Now open the file nextflow.config and add the following line

// you can also put comments in nextflow.config
workDir = "../nextflow_workdir"

Now run the workflow executing from the root of your repository the following

nextflow run main.nf

You should see a bunch of information about your workflow appear on your terminal followed by the name of the file we just created, hello_world.txt. Note that the full path to the file will be printed in your terminal, which will look something like /home/myname/nextflow_workdir/00/fjdanurew9gihwepw1455idusodhfweioru/hello_world.txt.

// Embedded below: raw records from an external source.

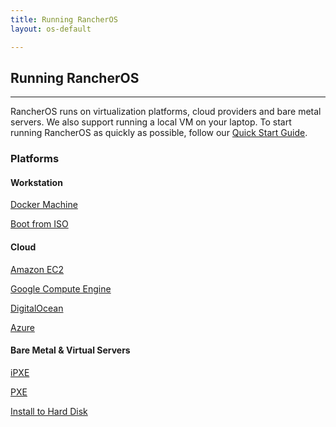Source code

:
 ```yaml
---
title: Running RancherOS
layout: os-default

---
```


## Running RancherOS
---

RancherOS runs on virtualization platforms, cloud providers and bare metal servers. We also support running a local VM on your laptop. To start running RancherOS as quickly as possible, follow our [Quick Start Guide]({{site.baseurl}}/os/quick-start-guide/).

### Platforms 

#### Workstation

[Docker Machine]({{site.baseurl}}/os/running-rancheros/workstation/docker-machine) 

[Boot from ISO]({{site.baseurl}}/os/running-rancheros/workstation/boot-from-iso) 


#### Cloud

[Amazon EC2]({{site.baseurl}}/os/running-rancheros/cloud/aws) 

[Google Compute Engine]({{site.baseurl}}/os/running-rancheros/cloud/gce) 

[DigitalOcean]({{site.baseurl}}/os/running-rancheros/cloud/do)

[Azure]({{site.baseurl}}/os/running-rancheros/cloud/azure)

#### Bare Metal & Virtual Servers

[iPXE]({{site.baseurl}}/os/running-rancheros/server/ipxe)

[PXE]({{site.baseurl}}/os/running-rancheros/server/pxe)

[Install to Hard Disk]({{site.baseurl}}/os/running-rancheros/server/install-to-disk)

<br>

Let’s now examine the code step by step:

In nextflow.config we declared our working directory to be ../nextflow_workdir with the keyword workDir. The working directory is where Nextflow stores your files during intermediate processing.
Lines starting with // define a comment in groovy, and they are ignored.
The keyword process defines a process, with the statement that follows defining the process name. So process say_hello creates a process named say_hello.
Curly braces enclose a block of code, so process say_hello {<some code>} is understood by Nextflow as defining <some code> to belong to the process named say_hello.
The keyword output: when used inside of a process defines the expected outputs that that process should produce. If the declared output is absent at the end of the process execution the execution fails.
Several types of outputs can be defined, and path is one of them. The keyword path defines what comes after it to be a file.
Output files are named in the output block after the path qualifier. They should be placed inside a string. Strings are enclosed in quotes in groovy ("this is a string").
The script: keyword defines the actual command to be executed in the process. The command should be provided as a string. Since commands can be long, here a multi-line string is used. In groovy, multi-line strings are enclosed in three quotes

"""
this is a multi-line string
it is very long
"""

What is declared in the script: block is executed in the shell by default, so we should write bash code there
- The command that we wrote, echo "This is the EBI predoc course" > hello_world.txt, creates a file called hello_world.txt containing the string "This is the EBI predoc course"
The keyword workflow defines a workflow, that we left unnamed in this case. The last workflow to be written in your main.nf file is automatically executed by Nextflow.
- The workflow that we defined executes the process say_hello
- The output of the process say_hello is captured by say_hello.out, which is a channel. In this case, it will contain just the file hello_world.txt
- The operator view() just echoes to the terminal the content of the channel. In this case, it prints hello_world.txt to our shell.

So to put everything together, when you ran nextflow run main.nf Nextflow read the main.nf file, it found the last workflow, which we left unnamed, and executed it. Some additional notes:

It is possible to write path("a_file.txt") or path "a_file.txt", they are equivalent statements
There is no need to think about where we are creating our files, Nextflow under the hood creates a private directory for each execution and takes care of moving files around as needed by other processes
It is common practice to chain different operators on a channel
It is possible to chain operators on separate lines
- The following is equivalent to say_hello.out.view()
```
say_hello.out
  .view()
```
Note that spaces and tab charachters are just for visual clarity and are not required
Explore the working directory ../nextflow_workdir. It contains a directory with a strange alphanumeric name like 00/fjdanurew9gihwepw1455idusodhfweioru (NOTE: yours will have a different name). One different directory like this is created by Nextflow for the execution of each task (each time a process is executed on a set of inputs, such execution is defined as a task).
- Inside the directory with the strange name, you will see the file that we just created, hello_world.txt
- Read the content of the file with cat hello_world.txt. You should see This is the EBI predoc course in your terminal.